For this recipe, we’re going the vegan route but you’re more than welcome to add some meat to make these a little more hearty. Also, we used an InstaPot for the “guts” of these guys and then we baked the peppers in the oven. However, if you don’t have an InstaPot it’s just as good making everything on stovetop.


  • 2 Large Peppers
  • 1/2 chopped pepper (for inside)
  • 1 cup of Rice or Quinoa (or mixed)
  • 1/2 Onion
  • 1 clove Garlic
  • 1 tsp of Cumin
  • 1 tsp of salt and pepper
  • 1 cup of Salsa
  • 1/2 can of Black Beans
  • 1/2 can of Pinto Beans
  • 1 cup of Water
  • Protein (optional: tempeh, tofu, ground beef, etc)
  • Shredded Cheese or non-dairy alternative
  • Optional Toppings: shredded lettuce, cilantro, guac or avocado

TOTAL COOK TIME: including prep 30-40mins (serves 4-5 people)

Prepare the ingredients by throughly washing the veggies and beans.
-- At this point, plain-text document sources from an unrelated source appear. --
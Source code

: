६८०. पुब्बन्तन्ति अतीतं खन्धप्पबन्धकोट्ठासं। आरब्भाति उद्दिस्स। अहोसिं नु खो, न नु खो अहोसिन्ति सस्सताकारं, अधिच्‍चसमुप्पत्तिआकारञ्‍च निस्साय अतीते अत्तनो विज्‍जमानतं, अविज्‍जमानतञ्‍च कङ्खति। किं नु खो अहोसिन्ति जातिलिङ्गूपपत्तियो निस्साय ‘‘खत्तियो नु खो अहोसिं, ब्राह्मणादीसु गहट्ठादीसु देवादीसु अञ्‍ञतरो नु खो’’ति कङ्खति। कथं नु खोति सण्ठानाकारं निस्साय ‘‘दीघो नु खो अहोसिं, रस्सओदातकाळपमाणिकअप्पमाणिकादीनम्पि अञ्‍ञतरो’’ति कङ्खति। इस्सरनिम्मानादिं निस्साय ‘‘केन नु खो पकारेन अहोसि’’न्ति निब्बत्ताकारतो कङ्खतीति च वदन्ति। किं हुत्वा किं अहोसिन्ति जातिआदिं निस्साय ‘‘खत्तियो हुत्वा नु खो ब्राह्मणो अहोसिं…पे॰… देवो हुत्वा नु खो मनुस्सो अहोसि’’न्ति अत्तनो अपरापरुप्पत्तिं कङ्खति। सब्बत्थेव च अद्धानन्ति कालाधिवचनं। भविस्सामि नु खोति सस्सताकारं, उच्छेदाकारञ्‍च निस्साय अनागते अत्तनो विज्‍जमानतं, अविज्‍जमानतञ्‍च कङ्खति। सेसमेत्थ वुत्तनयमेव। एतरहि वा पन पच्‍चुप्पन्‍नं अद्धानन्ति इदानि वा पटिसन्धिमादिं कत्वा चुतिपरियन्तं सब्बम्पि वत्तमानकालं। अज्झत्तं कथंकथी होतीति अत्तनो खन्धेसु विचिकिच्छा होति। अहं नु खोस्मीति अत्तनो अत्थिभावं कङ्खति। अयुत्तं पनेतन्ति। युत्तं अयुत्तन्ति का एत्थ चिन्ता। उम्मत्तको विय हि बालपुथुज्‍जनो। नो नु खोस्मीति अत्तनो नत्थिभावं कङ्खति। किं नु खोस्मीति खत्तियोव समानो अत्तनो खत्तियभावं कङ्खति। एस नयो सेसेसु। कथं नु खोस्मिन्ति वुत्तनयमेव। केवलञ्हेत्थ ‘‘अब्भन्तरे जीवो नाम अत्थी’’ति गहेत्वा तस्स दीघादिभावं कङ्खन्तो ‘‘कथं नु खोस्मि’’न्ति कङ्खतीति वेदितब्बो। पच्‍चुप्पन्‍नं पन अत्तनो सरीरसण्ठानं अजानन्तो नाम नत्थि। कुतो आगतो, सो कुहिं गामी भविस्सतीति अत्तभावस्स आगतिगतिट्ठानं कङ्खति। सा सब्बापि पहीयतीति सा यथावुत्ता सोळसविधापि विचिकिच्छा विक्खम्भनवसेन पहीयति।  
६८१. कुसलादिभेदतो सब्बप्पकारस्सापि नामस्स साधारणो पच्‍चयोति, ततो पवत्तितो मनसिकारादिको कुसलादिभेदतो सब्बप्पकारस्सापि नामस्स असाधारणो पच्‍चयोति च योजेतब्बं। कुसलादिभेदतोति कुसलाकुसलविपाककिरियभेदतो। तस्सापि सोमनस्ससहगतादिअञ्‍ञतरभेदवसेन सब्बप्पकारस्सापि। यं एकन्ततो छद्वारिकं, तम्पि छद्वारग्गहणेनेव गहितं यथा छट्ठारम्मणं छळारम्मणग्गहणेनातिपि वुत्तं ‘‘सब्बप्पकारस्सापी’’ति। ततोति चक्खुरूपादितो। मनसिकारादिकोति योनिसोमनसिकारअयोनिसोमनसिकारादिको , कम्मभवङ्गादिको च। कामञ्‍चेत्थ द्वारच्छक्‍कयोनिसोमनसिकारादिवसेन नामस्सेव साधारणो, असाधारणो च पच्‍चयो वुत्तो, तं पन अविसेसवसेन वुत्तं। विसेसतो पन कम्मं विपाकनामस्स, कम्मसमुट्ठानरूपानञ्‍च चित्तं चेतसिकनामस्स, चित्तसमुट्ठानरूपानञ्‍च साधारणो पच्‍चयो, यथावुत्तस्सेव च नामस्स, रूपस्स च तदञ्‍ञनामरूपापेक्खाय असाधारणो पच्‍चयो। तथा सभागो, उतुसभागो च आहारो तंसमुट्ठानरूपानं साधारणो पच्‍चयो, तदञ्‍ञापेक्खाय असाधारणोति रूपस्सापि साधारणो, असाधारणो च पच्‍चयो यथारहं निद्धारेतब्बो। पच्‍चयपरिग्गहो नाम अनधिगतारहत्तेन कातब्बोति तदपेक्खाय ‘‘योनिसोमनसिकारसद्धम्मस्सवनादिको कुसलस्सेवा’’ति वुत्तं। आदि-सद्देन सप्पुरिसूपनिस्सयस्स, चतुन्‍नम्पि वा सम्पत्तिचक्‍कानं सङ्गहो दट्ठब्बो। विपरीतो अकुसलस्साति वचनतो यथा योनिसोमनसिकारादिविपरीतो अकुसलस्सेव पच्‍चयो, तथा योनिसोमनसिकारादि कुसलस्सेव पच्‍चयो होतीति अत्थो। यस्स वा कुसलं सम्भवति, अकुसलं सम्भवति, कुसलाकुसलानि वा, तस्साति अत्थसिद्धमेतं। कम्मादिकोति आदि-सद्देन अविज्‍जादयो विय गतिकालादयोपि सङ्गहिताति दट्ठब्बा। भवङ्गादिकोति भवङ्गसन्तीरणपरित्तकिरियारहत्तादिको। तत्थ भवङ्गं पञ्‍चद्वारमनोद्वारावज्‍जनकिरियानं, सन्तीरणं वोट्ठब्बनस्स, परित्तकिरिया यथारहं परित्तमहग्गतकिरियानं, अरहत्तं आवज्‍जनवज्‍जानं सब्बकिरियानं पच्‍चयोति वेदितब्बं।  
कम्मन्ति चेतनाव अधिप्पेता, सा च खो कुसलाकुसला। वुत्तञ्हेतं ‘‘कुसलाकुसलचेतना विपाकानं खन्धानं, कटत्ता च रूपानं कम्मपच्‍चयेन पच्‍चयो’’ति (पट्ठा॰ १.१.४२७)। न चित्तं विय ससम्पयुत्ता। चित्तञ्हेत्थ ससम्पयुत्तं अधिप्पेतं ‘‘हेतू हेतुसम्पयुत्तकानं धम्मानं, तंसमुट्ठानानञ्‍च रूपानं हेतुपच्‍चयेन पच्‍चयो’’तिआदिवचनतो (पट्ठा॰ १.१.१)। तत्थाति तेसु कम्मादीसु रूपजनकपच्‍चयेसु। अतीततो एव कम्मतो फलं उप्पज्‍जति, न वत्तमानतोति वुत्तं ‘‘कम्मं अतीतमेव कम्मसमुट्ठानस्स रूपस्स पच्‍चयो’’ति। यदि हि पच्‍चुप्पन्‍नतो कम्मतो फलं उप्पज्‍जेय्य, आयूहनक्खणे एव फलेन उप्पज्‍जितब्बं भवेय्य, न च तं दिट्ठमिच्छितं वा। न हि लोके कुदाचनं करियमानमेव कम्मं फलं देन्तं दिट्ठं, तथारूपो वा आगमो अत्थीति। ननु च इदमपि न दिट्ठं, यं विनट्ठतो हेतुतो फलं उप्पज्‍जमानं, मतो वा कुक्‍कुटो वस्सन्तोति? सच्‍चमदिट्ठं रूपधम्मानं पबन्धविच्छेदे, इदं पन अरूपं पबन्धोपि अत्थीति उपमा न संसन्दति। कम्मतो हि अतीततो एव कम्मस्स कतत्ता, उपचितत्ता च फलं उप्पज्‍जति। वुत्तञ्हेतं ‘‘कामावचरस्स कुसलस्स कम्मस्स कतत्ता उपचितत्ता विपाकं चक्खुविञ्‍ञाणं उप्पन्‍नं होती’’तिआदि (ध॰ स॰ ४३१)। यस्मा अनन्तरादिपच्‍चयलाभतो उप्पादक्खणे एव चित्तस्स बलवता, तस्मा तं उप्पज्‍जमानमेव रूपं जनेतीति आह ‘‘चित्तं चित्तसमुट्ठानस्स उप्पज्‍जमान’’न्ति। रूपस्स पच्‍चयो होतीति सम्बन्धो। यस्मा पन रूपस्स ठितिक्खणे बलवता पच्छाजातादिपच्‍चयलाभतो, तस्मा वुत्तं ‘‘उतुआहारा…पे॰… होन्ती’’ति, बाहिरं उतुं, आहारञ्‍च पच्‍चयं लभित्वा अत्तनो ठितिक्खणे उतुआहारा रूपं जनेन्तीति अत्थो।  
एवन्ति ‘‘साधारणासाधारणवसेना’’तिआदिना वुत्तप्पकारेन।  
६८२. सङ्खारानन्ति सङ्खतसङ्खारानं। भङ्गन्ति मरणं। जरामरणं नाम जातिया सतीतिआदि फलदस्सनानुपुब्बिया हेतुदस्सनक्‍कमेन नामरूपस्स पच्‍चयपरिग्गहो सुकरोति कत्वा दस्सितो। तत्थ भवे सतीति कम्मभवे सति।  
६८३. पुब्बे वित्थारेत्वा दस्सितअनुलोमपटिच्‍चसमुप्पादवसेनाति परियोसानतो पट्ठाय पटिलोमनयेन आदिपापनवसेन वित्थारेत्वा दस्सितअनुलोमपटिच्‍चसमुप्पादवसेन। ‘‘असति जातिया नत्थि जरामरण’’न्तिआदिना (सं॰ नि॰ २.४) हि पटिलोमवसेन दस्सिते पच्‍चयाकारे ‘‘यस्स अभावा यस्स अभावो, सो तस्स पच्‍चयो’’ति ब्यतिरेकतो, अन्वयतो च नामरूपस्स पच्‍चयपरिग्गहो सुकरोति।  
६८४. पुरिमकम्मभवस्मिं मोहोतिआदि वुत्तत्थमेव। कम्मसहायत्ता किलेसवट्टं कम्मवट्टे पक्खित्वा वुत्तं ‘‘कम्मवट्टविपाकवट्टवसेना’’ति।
Then if you’re using a slow cooker you’ll want to turn on the InstaPot to the sauté setting.

Toss in chopped onions, fresh garlic and peppers with avocado oil and sauté until they soften, about 5-8 mins. Then add cumin, salt and pepper, sauté this for another minute.

We used the InstaPot but you can easily cook rice/quinoa normally with these mixed ingredients to get a similar result.

Add rice/quinoa, salsa, water and beans then seal the lid, making sure the switch at the top is flipped from ‘venting’ to the ‘sealing’ switch. Press the “rice” button or manually cook at low pressure for 12 minutes. Let the pressure naturally release once the cooking is over, to make sure the rice/quinoa completely absorbs the liquid. Should only take about 10-15 minutes.

During this time you’ll want to hollow out the peppers to prepare them for the good stuff (pun intended). Be sure to remove any seeds and insides until it looks like a “pepper bowl” and preheat the oven to 375 degrees.

Side Note: I like to hollow out the cap and put it back on the pepper when baking so it seals in flavor.

The rice mix should be done by now. Remove the lid of pot and but be very careful of the steam. Fluff the mixture inside with a fork to ensure its mixed properly.

When you’re ready, simple scoop the mixture into each pepper until they’re full, then top off rice with cheeses but save any other toppings for after they’re baked.

Place the top of the pepper back on so it forms a whole pepper again, now place in the oven. Cook the peppers for about 25 mins or until the cheese and peppers are baked to your liking…

When peppers are done, you can eat the “top” of it or throw it away. Toss on any topping at this point you prefer, guac, more salsa, cilantro, etc.

You can eat with a fork or by hand – ENJOY!